All das wären gute Gründe für die USA, einen Gang oder zwei zurückzuschalten. Die Bereitschaft dazu ist jedoch nicht zu erkennen. Mittlerweile scheint die Regierung Bush mit ihrer martialischen Haltung selbst im eigenen Land isoliert zu sein. Sogar durchaus unverdächtige Fachleute in den USA verstehen nicht mehr ganz, was das Weiße Haus antreibt. „Es gibt eigentlich wenig Anlass für erhöhte Spannungen“, wundert sich Sherifa Zuhur, Nahost-Expertin am Institut für Strategische Studien des US Army War College – dem führenden Think Tank der US-Armee –, im Gespräch mit profil. Ähnlich Vali Nasr, Iran-Spezialist des Council on Foreign Relations: „Von der Truppenverstärkung im Irak und dem neuen Fokus auf den Iran wurden wir alle überrascht.“
Geht es darum, von den täglichen Horrormeldungen aus dem Irak abzulenken, indem die Verantwortung für das dortige Desaster dem Iran zugeschoben wird? Offenkundig ist es so. Selbst eine vor wenigen Tagen veröffentlichte Lagebeurteilung sämtlicher 16 US-Geheimdienste, das „National Intelligence Estimate“, kommt zum Schluss, dass der Iran zwar im irakischen Widerstand mitmische, es aber unwahrscheinlich sei, dass er eine „bedeutende Treibkraft für die Gewalt im Irak“ darstelle.

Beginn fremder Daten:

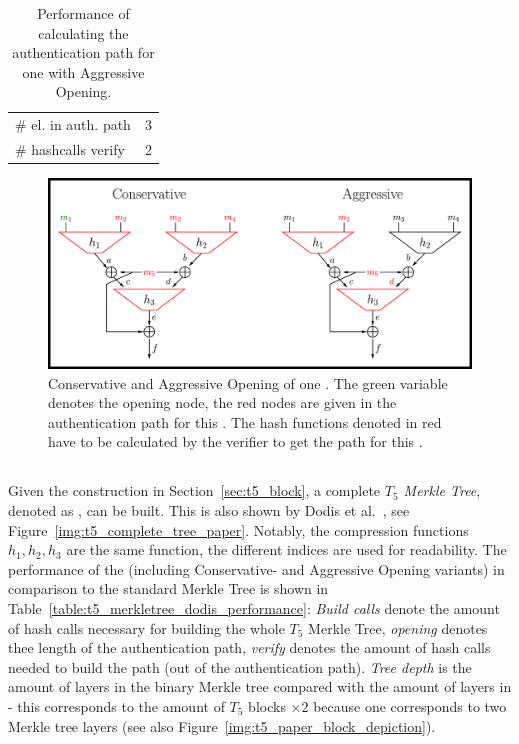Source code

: \begin{table}
\centering
\begin{tabular}{l c} 
 \hline\noalign{\smallskip}
 \multicolumn{2}{c}{\textbf{Aggressive Opening}} \\
 \hline\noalign{\smallskip}
 \# el. in auth. path & 3 \\
 \# hashcalls verify & 2 \\
 \hline
\end{tabular}
\caption{Performance of calculating the authentication path for one \tfblock with Aggressive Opening.}
\label{table:aggr_opening}
\end{table}



\begin{figure}
\centering
\includegraphics[]{images/Methods/aggr_conserv_opening_T5.png}
\caption{Conservative and Aggressive Opening of one \tfblock. The green variable denotes the opening node, the red nodes are given in the authentication path for this \tfblock. The hash functions denoted in red have to be calculated by the verifier to get the path for this \tfblock.~\cite{T5_paper}}
\label{img:t5_conserv_aggr_opening}
\end{figure}

\subsection{\texorpdfstring{\tftree}{T5 Merkle Tree}}
\label{sec:dodis_t5_merkle_tree}
Given the \tfblock construction in Section~\ref{sec:t5_block}, a complete \textit{$T_5$ Merkle Tree}, denoted as \textit{\tftree}, can be built. This is also shown by Dodis et al.~\cite{T5_paper}, see Figure~\ref{img:t5_complete_tree_paper}. Notably, the compression functions $h_1, h_2, h_3$ are the same function, the different indices are used for readability. The performance of the \tftree (including Conservative- and Aggressive Opening variants) in comparison to the standard Merkle Tree is shown in Table~\ref{table:t5_merkletree_dodis_performance}: \textit{Build calls} denote the amount of hash calls necessary for building the whole $T_5$ Merkle Tree, \textit{opening} denotes thee length of the authentication path, \textit{verify} denotes the amount of hash calls needed to build the path (out of the authentication path). \textit{Tree depth} is the amount of layers in the binary Merkle tree compared with the amount of layers in \tftree - this corresponds to the amount of $T_5$ blocks $\times 2$ because one \tfblock corresponds to two Merkle tree layers (see also Figure~\ref{img:t5_paper_block_depiction}).

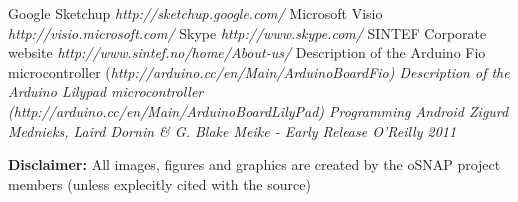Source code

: \begin{thebibliography}{99}
 Google Sketchup {\em http://sketchup.google.com/}
 Microsoft Visio {\em http://visio.microsoft.com/}
 Skype {\em http://www.skype.com/}
 SINTEF Corporate website {\em http://www.sintef.no/home/About-us/}
 Description of the Arduino Fio microcontroller (\em http://arduino.cc/en/Main/ArduinoBoardFio)
  Description of the Arduino Lilypad microcontroller (\em http://arduino.cc/en/Main/ArduinoBoardLilyPad)
 Programming Android {\em Zigurd Mednieks, Laird Dornin \& G. Blake Meike - Early Release O'Reilly 2011 }
\end{thebibliography}


\textbf{Disclaimer:}
All images, figures and graphics are created by the oSNAP project members (unless explecitly cited with the source)
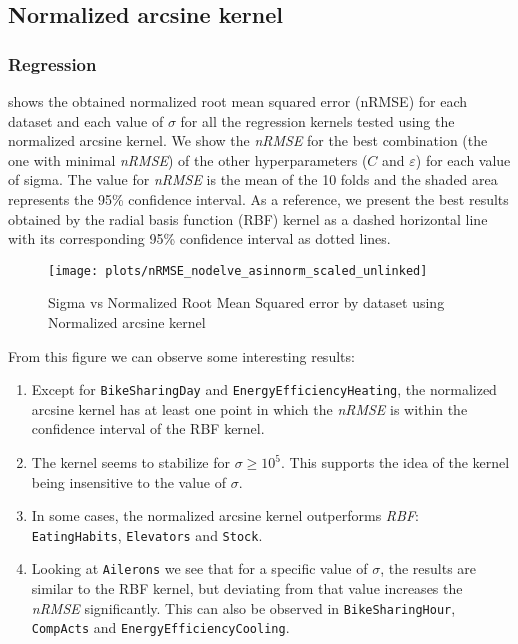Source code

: 
\subsection{Normalized arcsine kernel}

\subsubsection{Regression}

 shows the obtained normalized root mean
squared error (nRMSE) for each dataset and each value of $\sigma$ for all the
regression kernels tested using the normalized arcsine kernel. We show the
\emph{nRMSE} for the best combination (the one with minimal \emph{nRMSE})
of the other hyperparameters ($C$ and $\varepsilon$) for each value of sigma.
The value for \emph{nRMSE} is the mean of the 10 folds and the shaded area
represents the 95\% confidence interval.
As a reference, we present the best results obtained by the radial basis
function (RBF) kernel as a dashed horizontal line with its corresponding
95\% confidence interval as dotted lines.

\begin{figure}[H]
    \texttt{[image: plots/nRMSE\_nodelve\_asinnorm\_scaled\_unlinked]}
    \caption{Sigma vs Normalized Root Mean Squared error by dataset using Normalized arcsine kernel}%
    \label{fig:nrmse-asinnorm-scaled}
\end{figure}

From this figure we can observe some interesting results:

\begin{enumerate}
    \item Except for \texttt{BikeSharingDay} and \texttt{EnergyEfficiencyHeating},
          the normalized arcsine kernel has at least one point in which the \emph{nRMSE} is
          within the confidence interval of the RBF kernel.
    \item The kernel seems to stabilize for $\sigma \geq 10^5$. This supports
          the idea of the kernel being insensitive to the value of $\sigma$.
    \item In some cases, the normalized arcsine kernel outperforms \emph{RBF}:
          \texttt{EatingHabits}, \texttt{Elevators} and \texttt{Stock}.
    \item Looking at \texttt{Ailerons} we see that for a specific value of
          $\sigma$, the results are similar to the RBF kernel, but deviating
          from that value increases the \emph{nRMSE} significantly. This can also
          be observed in \texttt{BikeSharingHour}, \texttt{CompActs} and \texttt{EnergyEfficiencyCooling}.
\end{enumerate}

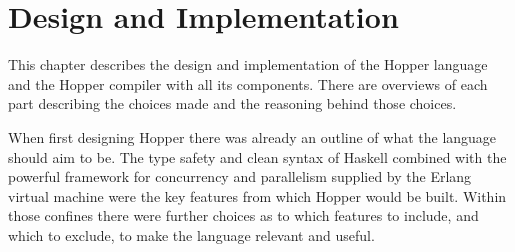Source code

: \chapter{Design and Implementation}

This chapter describes the design and implementation of the Hopper language and the Hopper compiler with all its components. There are overviews of each part describing the choices made and the reasoning behind those choices.

When first designing Hopper there was already an outline of what the language should aim to be. The type safety and clean syntax of Haskell combined with the powerful framework for concurrency and parallelism supplied by the Erlang virtual machine were the key features from which Hopper would be built. Within those confines there were further choices as to which features to include, and which to exclude, to make the language relevant and useful.






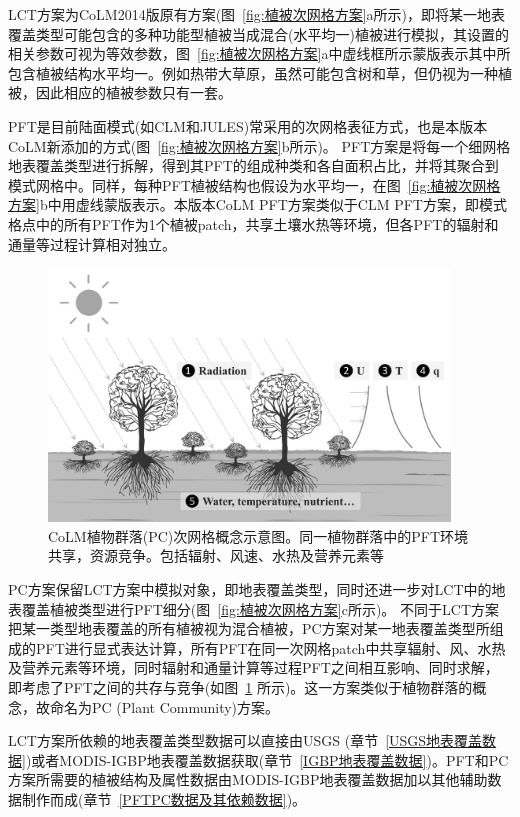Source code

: LCT方案为CoLM2014版原有方案(图~\ref{fig:植被次网格方案}a所示)，即将某一地表覆盖类型可能包含的多种功能型植被当成混合(水平均一)植被进行模拟，其设置的相关参数可视为等效参数，图~\ref{fig:植被次网格方案}a中虚线框所示蒙版表示其中所包含植被结构水平均一。例如热带大草原，虽然可能包含树和草，但仍视为一种植被，因此相应的植被参数只有一套。

PFT是目前陆面模式(如CLM和JULES)常采用的次网格表征方式，也是本版本CoLM新添加的方式(图~\ref{fig:植被次网格方案}b所示)。
PFT方案是将每一个细网格地表覆盖类型进行拆解，得到其PFT的组成种类和各自面积占比，并将其聚合到模式网格中。同样，每种PFT植被结构也假设为水平均一，在图~\ref{fig:植被次网格方案}b中用虚线蒙版表示。本版本CoLM PFT方案类似于CLM PFT方案，即模式格点中的所有PFT作为1个植被patch，共享土壤水热等环境，但各PFT的辐射和通量等过程计算相对独立。

{
\begin{figure}[htbp]
\centering
\includegraphics[width=0.95\textwidth]{Figures/模式构架/植物群落示意图.png}
\caption[CoLM植物群落(PC)次网格概念示意图]{CoLM植物群落(PC)次网格概念示意图。同一植物群落中的PFT环境共享，资源竞争。包括辐射、风速、水热及营养元素等}
\label{fig:植物群落示意图}
\end{figure}
}

PC方案保留LCT方案中模拟对象，即地表覆盖类型，同时还进一步对LCT中的地表覆盖植被类型进行PFT细分(图~\ref{fig:植被次网格方案}c所示)。
不同于LCT方案把某一类型地表覆盖的所有植被视为混合植被，PC方案对某一地表覆盖类型所组成的PFT进行显式表达计算，所有PFT在同一次网格patch中共享辐射、风、水热及营养元素等环境，同时辐射和通量计算等过程PFT之间相互影响、同时求解，即考虑了PFT之间的共存与竞争(如图~\ref{fig:植物群落示意图} 所示)。这一方案类似于植物群落的概念，故命名为PC (Plant Community)方案。

LCT方案所依赖的地表覆盖类型数据可以直接由USGS (章节~\ref{USGS地表覆盖数据})或者MODIS-IGBP地表覆盖数据获取(章节~\ref{IGBP地表覆盖数据})。PFT和PC方案所需要的植被结构及属性数据由MODIS-IGBP地表覆盖数据加以其他辅助数据制作而成(章节~\ref{PFTPC数据及其依赖数据})。

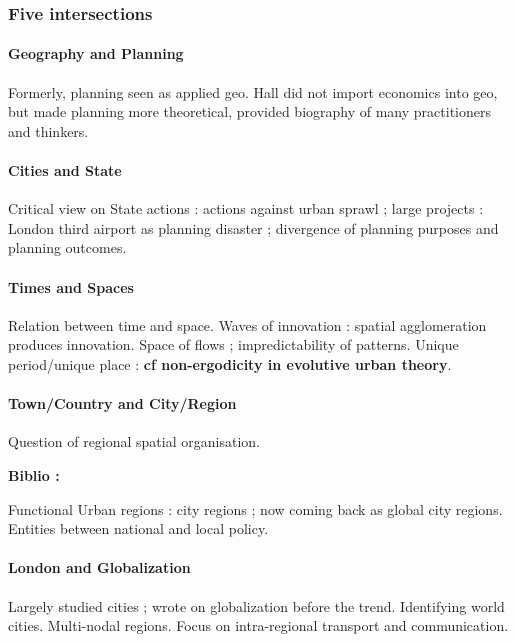 \subsubsection{Five intersections}

\paragraph{Geography and Planning}

Formerly, planning seen as applied geo. Hall did not import economics into geo, but made planning more theoretical, provided biography of many practitioners and thinkers.

\paragraph{Cities and State}

Critical view on State actions : actions against urban sprawl ; large projects : London third airport as planning disaster ; divergence of planning purposes and planning outcomes.

\paragraph{Times and Spaces}

Relation between time and space. Waves of innovation : spatial agglomeration produces innovation. Space of flows ; impredictability of patterns. Unique period/unique place : \textbf{cf non-ergodicity in evolutive urban theory}.

\paragraph{Town/Country and City/Region}

Question of regional spatial organisation.

\textbf{Biblio : } \cite{hall2006polycentric}

Functional Urban regions : city regions ; now coming back as global city regions. Entities between national and local policy.

\paragraph{London and Globalization}

Largely studied cities ; wrote on globalization before the trend. Identifying world cities. Multi-nodal regions. Focus on intra-regional transport and communication.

Stabilisierung. Insgesamt, darüber herrscht unter vielen Fachleuten Einigkeit, dürfte der Einfluss Teherans auf den Irak eher stabilisierend als destabilisierend sein. Das Mullah-Regime habe „sogar eine positive Rolle gespielt“, sagt Vali Nasr: „Es unterstützt als einziges Land in der Region gemeinsam mit den USA die irakische Regierung.“ Immerhin hat der Iran in Bagdad eine Botschaft eröffnet, konservative iranische Mullahs riefen die Iraker per Fatwa auf, an den Wahlen teilzunehmen. „Die Iraner unterstützen uns im Irak weit stärker, als es der amerikanischen Öffentlichkeit bewusst ist“, gibt auch Sherifa Zuhur vom US Army War College zu bedenken: „Deshalb ist unsere neue Politik gegenüber dem Iran ein Problem.“
Unterdessen werden die gegenseitigen Vorhaltungen und Provokationen schärfer. Auf der einen Seite wollen die Amerikaner Beweise dafür haben, dass iranische Geheimdienstleute hinter der Entführung und Erschießung von fünf US-Soldaten aus einem Verbindungsbüro in der Stadt Kerbala stecken. Auf der anderen bezichtigt Teheran die USA, für die mysteriöse Verschleppung eines hochrangigen iranischen Diplomaten in Bagdad verantwortlich zu sein. Außerdem wollen die Perser ein weit verzweigtes Agentennetzwerk auf ihrem Staatsgebiet enttarnt haben, aufgezogen von Amerika und Israel.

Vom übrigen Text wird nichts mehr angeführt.